◆ TASK INSTRUCTIONS ◆
The expected output is each line below containing "blive", copied in full.

◆ INFORMATION SUPPLIED ◆
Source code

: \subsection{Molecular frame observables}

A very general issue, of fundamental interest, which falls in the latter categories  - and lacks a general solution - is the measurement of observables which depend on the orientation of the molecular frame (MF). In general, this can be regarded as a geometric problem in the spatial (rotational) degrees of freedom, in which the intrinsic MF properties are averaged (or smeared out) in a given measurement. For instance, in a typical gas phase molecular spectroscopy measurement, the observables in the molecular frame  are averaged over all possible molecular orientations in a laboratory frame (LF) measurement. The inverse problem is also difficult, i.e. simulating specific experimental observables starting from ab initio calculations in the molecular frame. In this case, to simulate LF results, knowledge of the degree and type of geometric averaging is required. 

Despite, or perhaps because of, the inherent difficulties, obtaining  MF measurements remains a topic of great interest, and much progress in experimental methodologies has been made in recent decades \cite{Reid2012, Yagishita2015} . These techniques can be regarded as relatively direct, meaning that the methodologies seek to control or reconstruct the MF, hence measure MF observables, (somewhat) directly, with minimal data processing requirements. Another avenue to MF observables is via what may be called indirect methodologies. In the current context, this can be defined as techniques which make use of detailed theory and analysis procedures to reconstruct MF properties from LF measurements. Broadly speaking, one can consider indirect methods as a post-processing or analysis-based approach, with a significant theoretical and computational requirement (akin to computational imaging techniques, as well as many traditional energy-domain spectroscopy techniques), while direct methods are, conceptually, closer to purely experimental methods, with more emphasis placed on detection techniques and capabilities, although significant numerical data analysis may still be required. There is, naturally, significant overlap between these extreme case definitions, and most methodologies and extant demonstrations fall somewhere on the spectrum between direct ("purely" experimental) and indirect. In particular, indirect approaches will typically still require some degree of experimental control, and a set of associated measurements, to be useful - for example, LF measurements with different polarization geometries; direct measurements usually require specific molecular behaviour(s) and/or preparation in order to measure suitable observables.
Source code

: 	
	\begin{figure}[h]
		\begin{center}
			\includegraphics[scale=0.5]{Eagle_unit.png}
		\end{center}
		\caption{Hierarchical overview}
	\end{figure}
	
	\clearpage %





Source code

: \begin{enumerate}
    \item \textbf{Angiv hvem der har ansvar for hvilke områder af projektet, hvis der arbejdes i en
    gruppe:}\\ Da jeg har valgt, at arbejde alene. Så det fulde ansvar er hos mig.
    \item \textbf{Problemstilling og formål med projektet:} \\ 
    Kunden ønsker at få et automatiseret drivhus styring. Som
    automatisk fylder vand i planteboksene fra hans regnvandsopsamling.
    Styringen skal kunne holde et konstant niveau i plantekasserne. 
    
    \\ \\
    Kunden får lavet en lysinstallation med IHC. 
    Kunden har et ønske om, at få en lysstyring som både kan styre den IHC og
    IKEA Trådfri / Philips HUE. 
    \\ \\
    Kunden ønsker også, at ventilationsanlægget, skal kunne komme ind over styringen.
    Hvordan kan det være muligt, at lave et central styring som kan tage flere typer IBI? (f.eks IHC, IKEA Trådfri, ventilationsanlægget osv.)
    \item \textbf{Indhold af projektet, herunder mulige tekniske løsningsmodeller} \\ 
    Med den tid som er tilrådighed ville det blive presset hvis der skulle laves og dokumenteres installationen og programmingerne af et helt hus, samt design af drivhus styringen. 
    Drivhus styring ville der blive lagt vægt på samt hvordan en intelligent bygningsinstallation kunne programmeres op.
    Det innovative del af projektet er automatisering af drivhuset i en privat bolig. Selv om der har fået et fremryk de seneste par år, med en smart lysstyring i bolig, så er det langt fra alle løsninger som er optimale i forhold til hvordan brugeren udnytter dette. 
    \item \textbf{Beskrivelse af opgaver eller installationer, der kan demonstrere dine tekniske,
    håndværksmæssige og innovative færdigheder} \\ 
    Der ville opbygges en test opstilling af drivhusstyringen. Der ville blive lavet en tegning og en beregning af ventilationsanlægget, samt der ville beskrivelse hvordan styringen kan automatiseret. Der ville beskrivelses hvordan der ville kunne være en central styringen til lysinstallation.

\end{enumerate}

◆ FINISHED TASK ◆
    Med den tid som er tilrådighed ville det blive presset hvis der skulle laves og dokumenteres installationen og programmingerne af et helt hus, samt design af drivhus styringen. 
    Drivhus styring ville der blive lagt vægt på samt hvordan en intelligent bygningsinstallation kunne programmeres op.
    Der ville opbygges en test opstilling af drivhusstyringen. Der ville blive lavet en tegning og en beregning af ventilationsanlægget, samt der ville beskrivelse hvordan styringen kan automatiseret. Der ville beskrivelses hvordan der ville kunne være en central styringen til lysinstallation.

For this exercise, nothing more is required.